Rep. Dana Rohrabacher, R-Calif., at news conference with now-imprisoned former U.S. Border Patrol agent Jose Compean

President Bush's spokeswoman, Dana Perino, has brushed off a request from Rep. Dana Rohrabacher, R-Calif., for the Bush administration to review the harsh treatment convicted Border Patrol Agents Ignacio Ramos and Jose Compean reportedly are receiving in solitary confinement.

Rohrabacher had made the request, arguing that for 10 months Ramos and Compean have been in conditions more severe than experienced by terrorists held by the U.S. at the Naval Base in Guantanamo Bay, Cuba.

The congressman also said he has written to Manhattan federal trial judge Michael Mukasey, Bush's nominee to replace Alberto Gonzales as attorney general, demanding that upon confirmation Mukasey conduct an unbiased review of the agents' prosecution.

Les Kinsolving, WND's correspondent at the White House, raised the issue during a press briefing at the White House.

"Congressman Dana Rohrabacher has asked for what he calls a thorough review of the treatment given Border Patrol agents Ignacio Ramos and Jose Compean in solitary confinement, saying they have been treated more severely than terrorists held in Guantanamo Bay. And my question: How will the president respond to this request?"

Apparently not at all, according to Perino.


"Well, I think – I'd have to refer you to the Department of Justice to give you any more information about anyone who is in detention. We don't get involved in that from here," she said.

Rohrabacher said previous requests for investigations into alleged prosecutorial misconduct had been ignored.

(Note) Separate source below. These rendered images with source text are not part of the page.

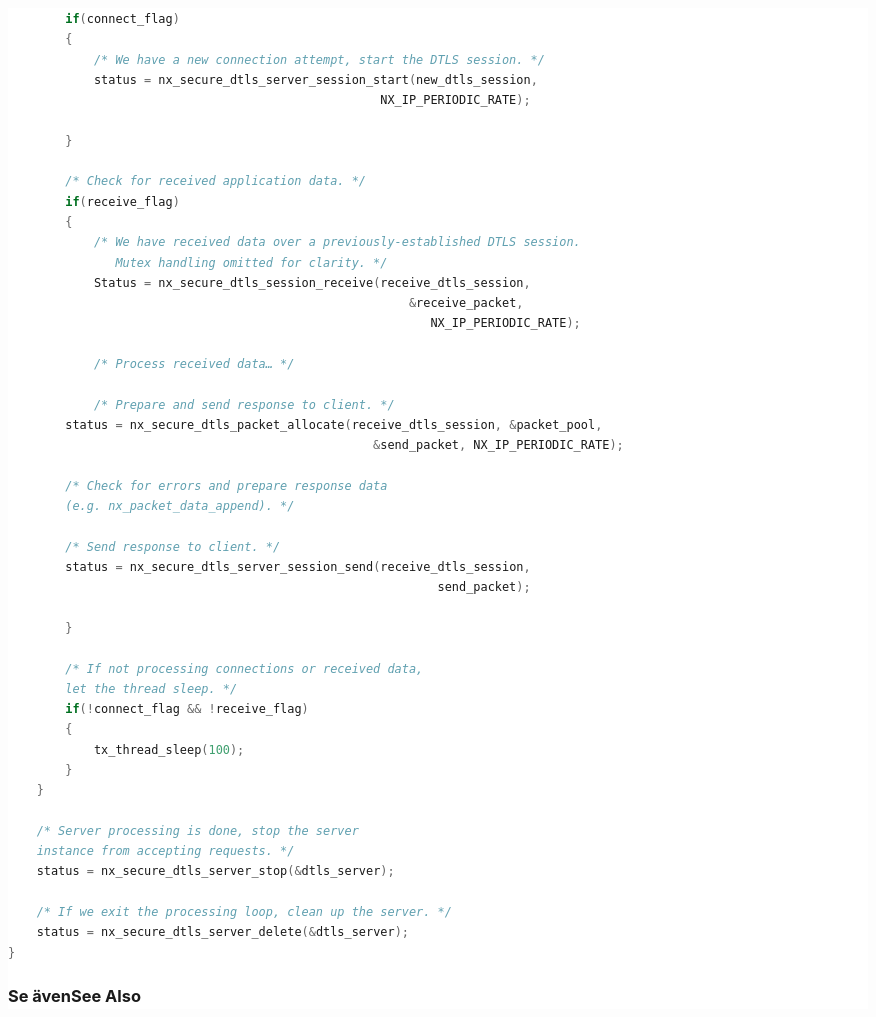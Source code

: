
```C
        if(connect_flag)
        {
            /* We have a new connection attempt, start the DTLS session. */
            status = nx_secure_dtls_server_session_start(new_dtls_session,
                                                    NX_IP_PERIODIC_RATE);

        }

        /* Check for received application data. */
        if(receive_flag)
        {
            /* We have received data over a previously-established DTLS session.
               Mutex handling omitted for clarity. */
            Status = nx_secure_dtls_session_receive(receive_dtls_session,
                                                        &receive_packet,
                                                           NX_IP_PERIODIC_RATE);

            /* Process received data… */

            /* Prepare and send response to client. */
        status = nx_secure_dtls_packet_allocate(receive_dtls_session, &packet_pool,
                                                   &send_packet, NX_IP_PERIODIC_RATE);

        /* Check for errors and prepare response data
        (e.g. nx_packet_data_append). */

        /* Send response to client. */
        status = nx_secure_dtls_server_session_send(receive_dtls_session,
                                                            send_packet);

        }

        /* If not processing connections or received data,
        let the thread sleep. */
        if(!connect_flag && !receive_flag)
        {
            tx_thread_sleep(100);
        }
    }

    /* Server processing is done, stop the server
    instance from accepting requests. */
    status = nx_secure_dtls_server_stop(&dtls_server);

    /* If we exit the processing loop, clean up the server. */
    status = nx_secure_dtls_server_delete(&dtls_server);
}

```

### <a name="see-also"></a><span data-ttu-id="10b69-268">Se även</span><span class="sxs-lookup"><span data-stu-id="10b69-268">See Also</span></span>
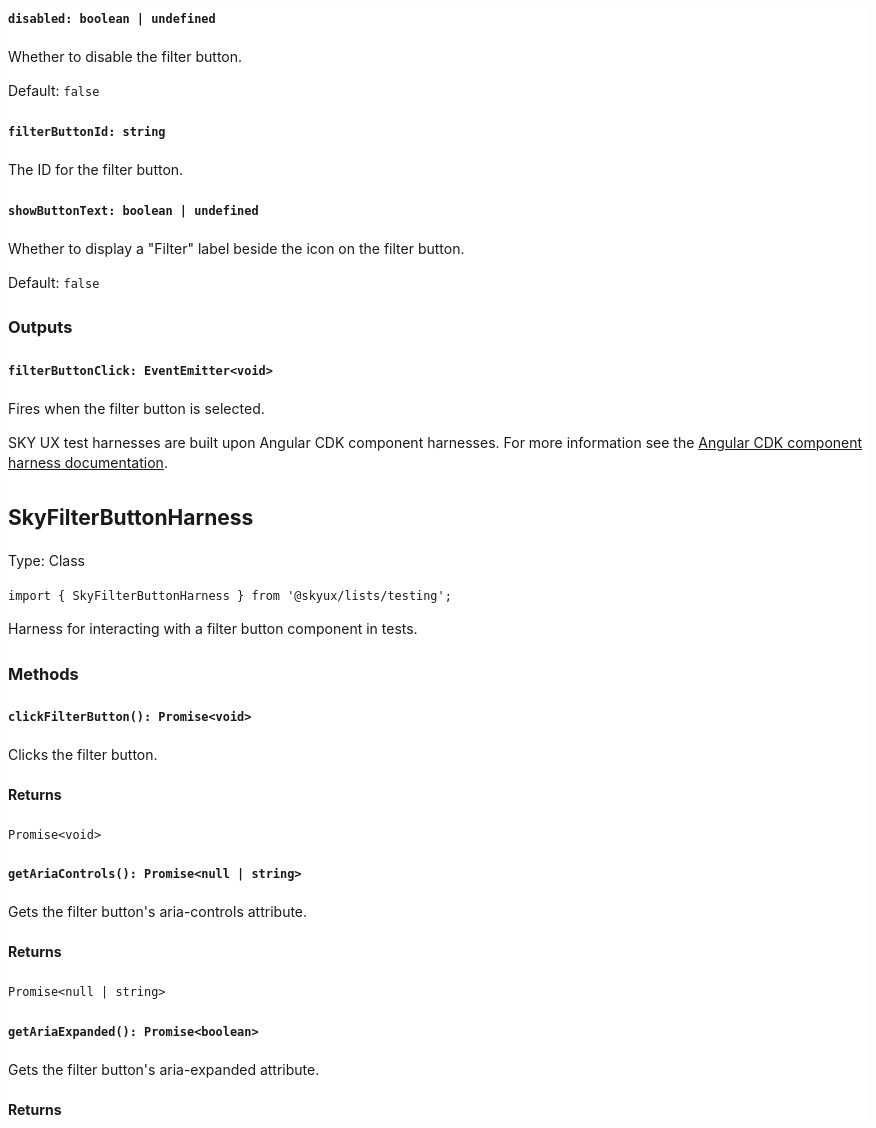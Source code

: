 #### `disabled: boolean | undefined`

Whether to disable the filter button.

Default: `false`

#### `filterButtonId: string`

The ID for the filter button.

#### `showButtonText: boolean | undefined`

Whether to display a "Filter" label beside the icon on the filter button.

Default: `false`

### Outputs

#### `filterButtonClick: EventEmitter<void>`

Fires when the filter button is selected.

SKY UX test harnesses are built upon Angular CDK component harnesses. For more information see the [Angular CDK component harness documentation](https://material.angular.io/cdk/test-harnesses/overview).

 SkyFilterButtonHarness
-----------------------

Type: Class

`import { SkyFilterButtonHarness } from '@skyux/lists/testing';`

Harness for interacting with a filter button component in tests.

### Methods

#### `clickFilterButton(): Promise<void>`

Clicks the filter button.

#### Returns

`Promise<void>`

#### `getAriaControls(): Promise<null | string>`

Gets the filter button's aria-controls attribute.

#### Returns

`Promise<null | string>`

#### `getAriaExpanded(): Promise<boolean>`

Gets the filter button's aria-expanded attribute.

#### Returns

And he said then in July the prosecutor in the case, U.S. Attorney Johnny Sutton, gave "conflicting statements" before the Senate.

Ramos and Compean received sentences of 11 and 12 years respectively for their actions in the shooting and wounding of Osvaldo Aldrete-Davila, a Mexican illegal who was fleeing across the Mexican border and resisting arrest after having smuggled 750 pounds of marijuana into the U.S.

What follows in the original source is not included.